Zimbra offers Open Source email server software and shared calendar for Linux and the Mac
Go Back   Zimbra :: Forums > Zimbra Collaboration Suite > Administrators

Welcome to the Zimbra :: Forums!
Welcome, if you would like to post a comment please register. We also encourage you to explore all things Zimbra with our team and members of the community.

Reply
 
LinkBack Thread Tools Search this Thread Display Modes
  #1 (permalink)  
Old 11-09-2011, 08:08 AM
Active Member
 
Posts: 32
Default Dspam_stats

I have noticed that my OCA (Overall Accuracy) has lowered bit by bit everyday since we hit 0 TL (Traning Left). While it was training, the accuracy mostly worked it's way up. I kept track of the /opt/zimbra/dspam/bin/dspam_stats -H output for some time now.

Today:
TP True Positives: 24241
TN True Negatives: 5470
FP False Positives: 765
FN False Negatives: 1395
SC Spam Corpusfed: 0
NC Nonspam Corpusfed: 0
TL Training Left: 0
SHR Spam Hit Rate 94.56%
HSR Ham Strike Rate: 12.27%
PPV Positive predictive value: 96.94%
OCA Overall Accuracy: 93.22%

9/7/11
TP True Positives: 13365
TN True Negatives: 1920
FP False Positives: 163
FN False Negatives: 836
SC Spam Corpusfed: 0
NC Nonspam Corpusfed: 0
TL Training Left: 417
SHR Spam Hit Rate 94.11%
HSR Ham Strike Rate: 7.83%
PPV Positive predictive value: 98.80%
OCA Overall Accuracy: 93.87%

I expected the accuracy to go up not slowly go down every day. I still have learn spam/ham enabled globally. With almost 250 mailboxes on the server, we still get very little spam.

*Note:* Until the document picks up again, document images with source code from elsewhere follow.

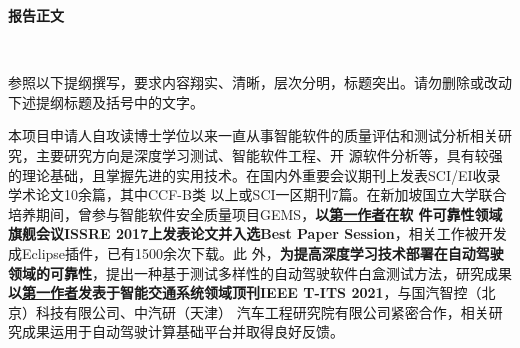 \documentclass[a4paper,zihao=-4]{article}
\begin{document}

\setlength{\abovedisplayskip}{0pt}
\setlength{\belowdisplayskip}{0pt}

\begin{center}
  {\kaishu {} \textbf{报告正文} \vspace{-3ex}}
\end{center}

\thispagestyle{empty} 　　　%

{\kaishu {}参照以下提纲撰写，要求内容翔实、清晰，层次分明，标题突出。}\alert{请勿删除或改动下述提纲标题及括号中的文字。\vspace{9bp}}





















本项目申请人自攻读博士学位以来一直从事智能软件的质量评估和测试分析相关研究，主要研究方向是深度学习测试、智能软件工程、开
源软件分析等，具有较强的理论基础，且掌握先进的实用技术。{在国内外重要会议期刊上发表SCI/EI收录学术论文10余篇，其中CCF-B类
以上或SCI一区期刊7篇}。在新加坡国立大学联合培养期间，曾参与智能软件安全质量项目GEMS，\textbf{以{\underline{第一作者}在软
件可靠性领域旗舰会议ISSRE 2017上发表论文并入选{Best Paper Session}}}，相关工作被开发成Eclipse插件，已有1500余次下载。此
外，\textbf{为提高深度学习技术部署在自动驾驶领域的可靠性}，提出{一种基于测试多样性的自动驾驶软件白盒测试方法}，研究成果
\textbf{以\underline{第一作者}发表于智能交通系统领域顶刊IEEE T-ITS 2021}，与国汽智控（北京）科技有限公司、中汽研（天津）
汽车工程研究院有限公司紧密合作，相关研究成果运用于自动驾驶计算基础平台并取得良好反馈。
\end{document}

Why is the accuracy keep dropping even though the actual results have improved drastically?

Thanks
Reply With Quote
  #2 (permalink)  
Old 11-10-2011, 12:10 PM
Moderator
 
Posts: 1,432
Default

Look in /opt/zimbra/log/spamtrain.log or do /opt/zimbra/dspam/bin/dspam_stats -s -H to see the result of the last spam training run.

Note that in the last two months you've had a fair number of false positives (602) and nearly as many false negatives (559). These have been bringing your accuracy down.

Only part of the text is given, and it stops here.